Below are some lines of data. Return all of them as they are.

[Collection entries]
=== Section Start ===

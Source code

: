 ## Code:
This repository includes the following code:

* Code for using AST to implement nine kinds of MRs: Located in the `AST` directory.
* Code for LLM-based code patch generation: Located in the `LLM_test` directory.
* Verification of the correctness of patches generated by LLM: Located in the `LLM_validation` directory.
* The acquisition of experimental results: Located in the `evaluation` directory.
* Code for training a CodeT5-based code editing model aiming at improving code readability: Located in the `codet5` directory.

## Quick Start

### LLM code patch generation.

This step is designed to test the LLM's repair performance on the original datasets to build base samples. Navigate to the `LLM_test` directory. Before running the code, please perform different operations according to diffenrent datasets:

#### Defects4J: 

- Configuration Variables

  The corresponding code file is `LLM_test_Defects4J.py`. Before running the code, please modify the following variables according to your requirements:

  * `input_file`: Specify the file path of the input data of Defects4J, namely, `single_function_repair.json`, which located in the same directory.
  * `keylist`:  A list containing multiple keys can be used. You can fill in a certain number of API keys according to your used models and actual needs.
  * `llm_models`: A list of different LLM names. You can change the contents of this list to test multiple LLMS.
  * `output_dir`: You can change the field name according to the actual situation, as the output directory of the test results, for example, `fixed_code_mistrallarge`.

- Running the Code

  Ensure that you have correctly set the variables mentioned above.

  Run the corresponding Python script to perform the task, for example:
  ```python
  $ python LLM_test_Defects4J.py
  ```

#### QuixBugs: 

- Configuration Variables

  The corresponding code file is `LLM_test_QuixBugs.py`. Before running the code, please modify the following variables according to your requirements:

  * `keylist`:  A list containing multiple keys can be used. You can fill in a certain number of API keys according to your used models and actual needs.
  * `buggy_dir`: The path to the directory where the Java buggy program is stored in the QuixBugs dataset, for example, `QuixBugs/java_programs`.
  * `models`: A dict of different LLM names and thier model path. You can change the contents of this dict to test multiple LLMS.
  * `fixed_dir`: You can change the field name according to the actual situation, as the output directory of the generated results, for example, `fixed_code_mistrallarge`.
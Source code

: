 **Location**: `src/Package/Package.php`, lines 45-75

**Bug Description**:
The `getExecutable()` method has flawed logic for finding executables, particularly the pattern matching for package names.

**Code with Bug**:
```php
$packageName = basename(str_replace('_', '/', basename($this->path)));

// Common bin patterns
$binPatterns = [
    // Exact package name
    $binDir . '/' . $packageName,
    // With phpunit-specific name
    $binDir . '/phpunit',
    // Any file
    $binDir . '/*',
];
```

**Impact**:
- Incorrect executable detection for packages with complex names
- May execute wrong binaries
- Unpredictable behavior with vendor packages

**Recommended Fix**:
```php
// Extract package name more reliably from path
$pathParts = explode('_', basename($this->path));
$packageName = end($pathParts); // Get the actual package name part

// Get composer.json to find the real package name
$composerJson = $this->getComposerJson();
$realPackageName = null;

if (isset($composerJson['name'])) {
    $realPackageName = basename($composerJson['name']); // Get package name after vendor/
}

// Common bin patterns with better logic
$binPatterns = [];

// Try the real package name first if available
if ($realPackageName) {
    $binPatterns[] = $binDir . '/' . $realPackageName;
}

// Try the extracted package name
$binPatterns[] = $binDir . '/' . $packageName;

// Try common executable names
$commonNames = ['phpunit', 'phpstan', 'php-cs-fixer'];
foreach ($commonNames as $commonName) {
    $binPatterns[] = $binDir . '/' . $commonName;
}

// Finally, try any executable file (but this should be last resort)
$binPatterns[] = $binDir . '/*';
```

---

=== Section End ===

:: RESPONSE AREA ::
Source code

: ## Code:
This repository includes the following code:

* Code for using AST to implement nine kinds of MRs: Located in the `AST` directory.
* Code for LLM-based code patch generation: Located in the `LLM_test` directory.
* Verification of the correctness of patches generated by LLM: Located in the `LLM_validation` directory.
* The acquisition of experimental results: Located in the `evaluation` directory.
* Code for training a CodeT5-based code editing model aiming at improving code readability: Located in the `codet5` directory.

## Quick Start

### LLM code patch generation.

This step is designed to test the LLM's repair performance on the original datasets to build base samples. Navigate to the `LLM_test` directory. Before running the code, please perform different operations according to diffenrent datasets:

#### Defects4J: 

- Configuration Variables

  The corresponding code file is `LLM_test_Defects4J.py`. Before running the code, please modify the following variables according to your requirements:

  * `input_file`: Specify the file path of the input data of Defects4J, namely, `single_function_repair.json`, which located in the same directory.
  * `keylist`:  A list containing multiple keys can be used. You can fill in a certain number of API keys according to your used models and actual needs.
  * `llm_models`: A list of different LLM names. You can change the contents of this list to test multiple LLMS.
  * `output_dir`: You can change the field name according to the actual situation, as the output directory of the test results, for example, `fixed_code_mistrallarge`.

- Running the Code

  Ensure that you have correctly set the variables mentioned above.

  Run the corresponding Python script to perform the task, for example:
  ```python
  $ python LLM_test_Defects4J.py
  ```

#### QuixBugs: 

- Configuration Variables

  The corresponding code file is `LLM_test_QuixBugs.py`. Before running the code, please modify the following variables according to your requirements:

  * `keylist`:  A list containing multiple keys can be used. You can fill in a certain number of API keys according to your used models and actual needs.
  * `buggy_dir`: The path to the directory where the Java buggy program is stored in the QuixBugs dataset, for example, `QuixBugs/java_programs`.
  * `models`: A dict of different LLM names and thier model path. You can change the contents of this dict to test multiple LLMS.
  * `fixed_dir`: You can change the field name according to the actual situation, as the output directory of the generated results, for example, `fixed_code_mistrallarge`.
Source code

: **Location**: `src/Package/Package.php`, lines 45-75

**Bug Description**:
The `getExecutable()` method has flawed logic for finding executables, particularly the pattern matching for package names.

**Code with Bug**:
```php
$packageName = basename(str_replace('_', '/', basename($this->path)));

// Common bin patterns
$binPatterns = [
    // Exact package name
    $binDir . '/' . $packageName,
    // With phpunit-specific name
    $binDir . '/phpunit',
    // Any file
    $binDir . '/*',
];
```

**Impact**:
- Incorrect executable detection for packages with complex names
- May execute wrong binaries
- Unpredictable behavior with vendor packages

**Recommended Fix**:
```php
// Extract package name more reliably from path
$pathParts = explode('_', basename($this->path));
$packageName = end($pathParts); // Get the actual package name part

// Get composer.json to find the real package name
$composerJson = $this->getComposerJson();
$realPackageName = null;

if (isset($composerJson['name'])) {
    $realPackageName = basename($composerJson['name']); // Get package name after vendor/
}

// Common bin patterns with better logic
$binPatterns = [];

// Try the real package name first if available
if ($realPackageName) {
    $binPatterns[] = $binDir . '/' . $realPackageName;
}

// Try the extracted package name
$binPatterns[] = $binDir . '/' . $packageName;

// Try common executable names
$commonNames = ['phpunit', 'phpstan', 'php-cs-fixer'];
foreach ($commonNames as $commonName) {
    $binPatterns[] = $binDir . '/' . $commonName;
}

// Finally, try any executable file (but this should be last resort)
$binPatterns[] = $binDir . '/*';
```

---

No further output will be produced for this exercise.